1,001
Corinne O’Connor
When you burst into ashes in front of my eyes, I convinced myself it looked like confetti. Something fun to play with, a celebration
that no one else joined in on.
I’ll never get over
the way you cared about me
and enveloped me like I was worth protecting,
the way you’d let me snot all over your new sweater because solace was found in your arms.
Sometimes I look at my piggy bank
and think we’re still scraping pennies
to buy an RV and go to Disney,
sleeping on a mattress in the back,
draped over one another in clean cotton sheets.
Now you have a car that barely fits two people
and I’ve saved enough money to make the trip twice over.
I saw you at Burger King the other day and my hands shook so violently
that I walked straight out the glass doors, back to the safety of the parking lot.
I can forgive you for the poisoned words
but not for being the person that knew me best. I wrote a thousand love poems for you
and you wrote me paragraphs about how much you hated them. I’ve never owned a notebook that’s clean of you,
and I doubt I ever will.
I’d stitch us back together for nights on end,
sticking my fingers on the sharp ends of sorries,
always smoothing over and apologizing for fights you picked. You’d rip the stitches away
and tell me I’d done a terrible job,
show it to your friends and they’d laugh at my ugly work. Somehow, I loved you anyway.
I could forgive all the ways
you'd twist my brain until it collapsed in on itself
because I knew, once, what your love felt like.
I knew all the candies you couldn’t eat
and the honeyed scent of your house
and the exact order of stores you’d visit on a trip to the mall. I lay in wait for that love to return from war,
waving handkerchiefs on top of a tower.
Your ashes were a cause to celebrate;
I’d finally slayed the beast that sat on my chest,
but it was more like I’d fallen on my own sword in the process.
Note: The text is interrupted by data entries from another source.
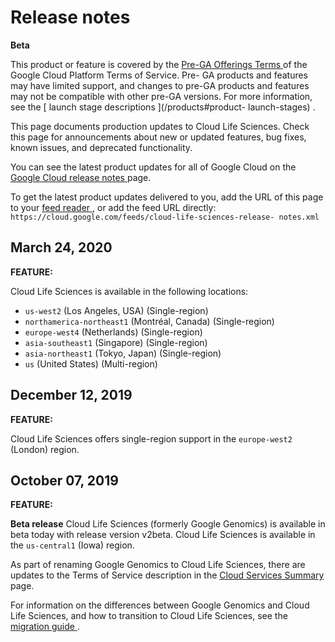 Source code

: #  Release notes

**Beta**

This product or feature is covered by the [ Pre-GA Offerings Terms
](/terms/service-terms#1) of the Google Cloud Platform Terms of Service. Pre-
GA products and features may have limited support, and changes to pre-GA
products and features may not be compatible with other pre-GA versions. For
more information, see the [ launch stage descriptions ](/products#product-
launch-stages) .

This page documents production updates to Cloud Life Sciences. Check this page
for announcements about new or updated features, bug fixes, known issues, and
deprecated functionality.

You can see the latest product updates for all of Google Cloud on the [ Google
Cloud release notes ](/release-notes) page.

To get the latest product updates delivered to you, add the URL of this page
to your [ feed reader
](https://wikipedia.org/wiki/Comparison_of_feed_aggregators) , or add the feed
URL directly: ` https://cloud.google.com/feeds/cloud-life-sciences-release-
notes.xml `

##  March 24, 2020

**FEATURE:**

Cloud Life Sciences is available in the following locations:

  * ` us-west2 ` (Los Angeles, USA) (Single-region) 
  * ` northamerica-northeast1 ` (Montréal, Canada) (Single-region) 
  * ` europe-west4 ` (Netherlands) (Single-region) 
  * ` asia-southeast1 ` (Singapore) (Single-region) 
  * ` asia-northeast1 ` (Tokyo, Japan) (Single-region) 
  * ` us ` (United States) (Multi-region) 

##  December 12, 2019

**FEATURE:**

Cloud Life Sciences offers single-region support in the ` europe-west2 `
(London) region.

##  October 07, 2019

**FEATURE:**

**Beta release** Cloud Life Sciences (formerly Google Genomics) is available
in beta today with release version v2beta. Cloud Life Sciences is available in
the ` us-central1 ` (Iowa) region.

As part of renaming Google Genomics to Cloud Life Sciences, there are updates
to the Terms of Service description in the [ Cloud Services Summary
](https://cloud.google.com/terms/services) page.

For information on the differences between Google Genomics and Cloud Life
Sciences, and how to transition to Cloud Life Sciences, see the [ migration
guide ](https://cloud.google.com/life-sciences/docs/how-tos/migration) .

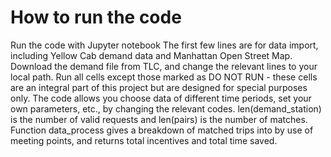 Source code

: # How to run the code
Run the code with Jupyter notebook
The first few lines are for data import, including Yellow Cab demand data and Manhattan Open Street Map. Download the demand file from TLC, and change the relevant lines to your local path.
Run all cells except those marked as DO NOT RUN - these cells are an integral part of this project but are designed for special purposes only.
The code allows you choose data of different time periods, set your own parameters, etc., by changing the relevant codes.
len(demand_station) is the number of valid requests and len(pairs) is the number of matches.
Function data_process gives a breakdown of matched trips into by use of meeting points, and returns total incentives and total time saved.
If you spoke to me again, I’d kiss your temple
and all my progress would spill over, wetting the floor.
My hands shook in Burger King
because they craved to reach across the counter;
I’m losing how our skin felt,
and I’m not ready to forget the warmth it gave me.
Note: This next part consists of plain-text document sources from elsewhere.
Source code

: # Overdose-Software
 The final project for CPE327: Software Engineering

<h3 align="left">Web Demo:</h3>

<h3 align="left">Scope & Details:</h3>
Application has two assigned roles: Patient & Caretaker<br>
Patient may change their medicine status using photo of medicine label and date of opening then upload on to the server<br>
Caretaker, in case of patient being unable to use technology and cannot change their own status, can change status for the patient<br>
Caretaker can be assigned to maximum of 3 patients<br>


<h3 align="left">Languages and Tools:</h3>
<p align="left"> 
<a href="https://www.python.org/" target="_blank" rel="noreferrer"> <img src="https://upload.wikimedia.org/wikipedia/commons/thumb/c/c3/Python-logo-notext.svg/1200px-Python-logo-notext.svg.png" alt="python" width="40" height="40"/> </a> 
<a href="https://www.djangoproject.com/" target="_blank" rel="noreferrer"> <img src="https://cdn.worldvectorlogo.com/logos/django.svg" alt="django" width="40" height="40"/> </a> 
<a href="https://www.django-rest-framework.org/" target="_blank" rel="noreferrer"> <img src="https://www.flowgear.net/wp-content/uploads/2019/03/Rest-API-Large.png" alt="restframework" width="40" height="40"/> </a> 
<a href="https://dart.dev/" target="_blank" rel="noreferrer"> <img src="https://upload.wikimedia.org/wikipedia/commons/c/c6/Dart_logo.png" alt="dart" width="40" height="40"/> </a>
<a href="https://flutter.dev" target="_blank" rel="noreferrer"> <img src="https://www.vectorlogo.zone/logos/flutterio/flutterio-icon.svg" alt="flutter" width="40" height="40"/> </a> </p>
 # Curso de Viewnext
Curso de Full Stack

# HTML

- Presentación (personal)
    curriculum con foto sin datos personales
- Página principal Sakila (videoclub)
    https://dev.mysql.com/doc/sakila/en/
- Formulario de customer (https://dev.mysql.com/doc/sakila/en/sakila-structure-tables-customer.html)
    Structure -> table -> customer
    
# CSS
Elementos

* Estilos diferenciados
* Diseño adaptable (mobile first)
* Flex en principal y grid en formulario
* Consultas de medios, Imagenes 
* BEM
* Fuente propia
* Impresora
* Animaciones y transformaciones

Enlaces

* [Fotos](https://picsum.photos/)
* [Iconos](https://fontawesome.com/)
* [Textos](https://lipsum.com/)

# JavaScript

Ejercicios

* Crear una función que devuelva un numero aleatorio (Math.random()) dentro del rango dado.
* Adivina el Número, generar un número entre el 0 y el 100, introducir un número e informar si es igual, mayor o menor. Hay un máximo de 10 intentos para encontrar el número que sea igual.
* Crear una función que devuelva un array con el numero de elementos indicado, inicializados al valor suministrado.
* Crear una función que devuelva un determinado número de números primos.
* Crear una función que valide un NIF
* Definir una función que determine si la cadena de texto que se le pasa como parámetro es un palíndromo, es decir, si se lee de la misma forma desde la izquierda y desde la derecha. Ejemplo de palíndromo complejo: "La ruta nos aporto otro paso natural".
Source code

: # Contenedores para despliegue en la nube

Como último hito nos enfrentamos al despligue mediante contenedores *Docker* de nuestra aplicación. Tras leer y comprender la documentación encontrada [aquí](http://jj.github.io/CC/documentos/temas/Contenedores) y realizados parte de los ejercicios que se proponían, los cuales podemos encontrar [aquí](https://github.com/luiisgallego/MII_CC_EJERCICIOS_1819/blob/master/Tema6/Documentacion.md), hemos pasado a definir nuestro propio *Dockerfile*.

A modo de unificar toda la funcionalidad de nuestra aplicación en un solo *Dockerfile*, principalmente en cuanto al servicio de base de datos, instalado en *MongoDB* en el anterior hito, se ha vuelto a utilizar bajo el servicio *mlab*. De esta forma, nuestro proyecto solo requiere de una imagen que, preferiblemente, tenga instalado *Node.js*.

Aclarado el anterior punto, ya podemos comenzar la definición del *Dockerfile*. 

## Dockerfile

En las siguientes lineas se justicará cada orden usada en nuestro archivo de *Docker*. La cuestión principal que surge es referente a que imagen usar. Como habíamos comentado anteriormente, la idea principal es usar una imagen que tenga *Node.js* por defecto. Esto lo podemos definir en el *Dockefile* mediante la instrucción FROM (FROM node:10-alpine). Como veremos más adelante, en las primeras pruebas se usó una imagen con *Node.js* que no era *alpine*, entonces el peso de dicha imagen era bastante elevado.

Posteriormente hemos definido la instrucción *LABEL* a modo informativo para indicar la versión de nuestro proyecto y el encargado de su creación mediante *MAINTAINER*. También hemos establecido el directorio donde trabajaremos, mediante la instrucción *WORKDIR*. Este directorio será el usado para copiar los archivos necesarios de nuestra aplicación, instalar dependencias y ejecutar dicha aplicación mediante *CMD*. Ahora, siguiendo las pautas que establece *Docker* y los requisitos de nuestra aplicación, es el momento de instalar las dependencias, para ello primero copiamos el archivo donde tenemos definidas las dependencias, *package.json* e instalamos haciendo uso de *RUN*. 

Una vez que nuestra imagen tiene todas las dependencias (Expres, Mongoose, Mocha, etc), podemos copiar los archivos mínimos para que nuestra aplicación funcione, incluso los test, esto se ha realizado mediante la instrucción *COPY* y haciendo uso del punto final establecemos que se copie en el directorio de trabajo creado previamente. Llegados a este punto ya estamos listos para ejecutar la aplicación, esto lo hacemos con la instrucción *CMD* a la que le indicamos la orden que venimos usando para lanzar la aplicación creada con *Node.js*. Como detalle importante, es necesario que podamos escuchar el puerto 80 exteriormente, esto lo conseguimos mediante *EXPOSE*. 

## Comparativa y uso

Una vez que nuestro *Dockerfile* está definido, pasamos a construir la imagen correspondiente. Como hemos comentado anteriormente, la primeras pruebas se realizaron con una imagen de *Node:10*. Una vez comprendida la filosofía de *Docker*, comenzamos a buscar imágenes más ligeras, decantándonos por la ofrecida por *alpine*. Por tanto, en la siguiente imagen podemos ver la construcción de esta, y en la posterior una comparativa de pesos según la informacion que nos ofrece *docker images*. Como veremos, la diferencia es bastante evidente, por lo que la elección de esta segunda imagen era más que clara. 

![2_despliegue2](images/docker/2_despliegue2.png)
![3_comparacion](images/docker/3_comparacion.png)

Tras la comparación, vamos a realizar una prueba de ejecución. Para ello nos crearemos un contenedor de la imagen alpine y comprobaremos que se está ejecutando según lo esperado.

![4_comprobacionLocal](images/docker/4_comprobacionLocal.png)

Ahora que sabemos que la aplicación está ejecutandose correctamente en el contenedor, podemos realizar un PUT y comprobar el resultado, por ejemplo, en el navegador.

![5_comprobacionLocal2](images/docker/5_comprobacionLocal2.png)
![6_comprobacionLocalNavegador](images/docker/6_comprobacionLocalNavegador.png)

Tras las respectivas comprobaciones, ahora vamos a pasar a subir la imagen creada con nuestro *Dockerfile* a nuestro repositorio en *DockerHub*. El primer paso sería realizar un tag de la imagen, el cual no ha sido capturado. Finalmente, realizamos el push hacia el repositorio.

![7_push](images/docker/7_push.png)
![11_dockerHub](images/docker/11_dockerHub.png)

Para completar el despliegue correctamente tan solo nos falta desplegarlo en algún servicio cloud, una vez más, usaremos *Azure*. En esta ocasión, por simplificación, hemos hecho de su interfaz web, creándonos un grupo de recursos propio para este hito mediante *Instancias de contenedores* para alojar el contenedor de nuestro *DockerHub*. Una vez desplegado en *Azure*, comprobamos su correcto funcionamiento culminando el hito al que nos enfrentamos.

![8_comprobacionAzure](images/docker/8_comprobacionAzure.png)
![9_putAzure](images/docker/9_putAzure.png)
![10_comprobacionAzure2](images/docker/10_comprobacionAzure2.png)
I wrote a thousand love poems for you when we cared,
and I’m writing another one right now for you when we despise each other.
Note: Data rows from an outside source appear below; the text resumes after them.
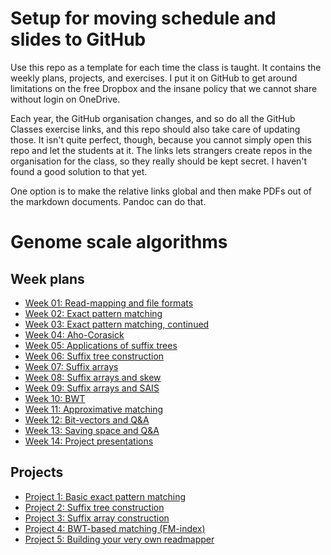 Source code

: # Setup for moving schedule and slides to GitHub

Use this repo as a template for each time the class is taught. It contains the weekly plans, projects, and exercises. I put it on GitHub to get around limitations on the free Dropbox and the insane policy that we cannot share without login on OneDrive.

Each year, the GitHub organisation changes, and so do all the GitHub Classes exercise links, and this repo should also take care of updating those. It isn't quite perfect, though, because you cannot simply open this repo and let the students at it. The links lets strangers create repos in the organisation for the class, so they really should be kept secret. I haven't found a good solution to that yet.

One option is to make the relative links global and then make PDFs out of the markdown documents. Pandoc can do that.

# Genome scale algorithms

## Week plans

- [Week 01: Read-mapping and file formats](./weeks/week-01.out.md)
- [Week 02: Exact pattern matching](./weeks/week-02.out.md)
- [Week 03: Exact pattern matching, continued](./weeks/week-03.out.md)
- [Week 04: Aho-Corasick](./weeks/week-04.out.md)
- [Week 05: Applications of suffix trees](./weeks/week-05.out.md)
- [Week 06: Suffix tree construction](./weeks/week-06.out.md)
- [Week 07: Suffix arrays](./weeks/week-07.out.md)
- [Week 08: Suffix arrays and skew](./weeks/week-08.out.md)
- [Week 09: Suffix arrays and SAIS](./weeks/week-09.out.md)
- [Week 10: BWT](./weeks/week-10.out.md)
- [Week 11: Approximative matching](./weeks/week-11.out.md)
- [Week 12: Bit-vectors and Q&A](./weeks/week-12.out.md)
- [Week 13: Saving space and Q&A](./weeks/week-13.out.md)
- [Week 14: Project presentations](./weeks/week-14.out.md)

## Projects

- [Project 1: Basic exact pattern matching](./projects/project-01.out.md)
- [Project 2: Suffix tree construction](./projects/project-02.out.md)
- [Project 3: Suffix array construction](./projects/project-03.out.md)
- [Project 4: BWT-based matching (FM-index)](./projects/project-04.out.md)
- [Project 5: Building your very own readmapper](./projects/project-05.out.md)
I forgave you when you screamed at me and called me a bitch,
every time you held my secrets in a jar and threatened to shatter the glass when I didn’t do what you wanted.
Forgave you when you isolated me from my closest friends,
even when you told everyone I ruined your life.
Were all those times we picked out books for each other
that horrible to you?
It’s hard for me to say I hate you,
but I choke it out every time
because that’s the digestible version of the story,
the happy ending, well-adjusted thing to do.
I untack from the wall the note you gave me, the note that burst with pride after my first open mic, and hide it under my bed.
I can’t forgive the knowledge of
hugging under cherry blossom trees
and jumping into the pool fully clothed
and staying still for you putting on my lipstick
because it means despite the nasty cuts you left,
somehow, I still love you.
And I can’t forgive myself for that
when I crave nothing more than to punch you
and for you to wrap me in your arms one last time.
Corinne O’Connor (‘25) is a Genetics and Counseling Psychology Major from Bay Shore, NY. Poetry and writing have always been a part of her life, and she is happy to be a part of this year’s volume of Pitch!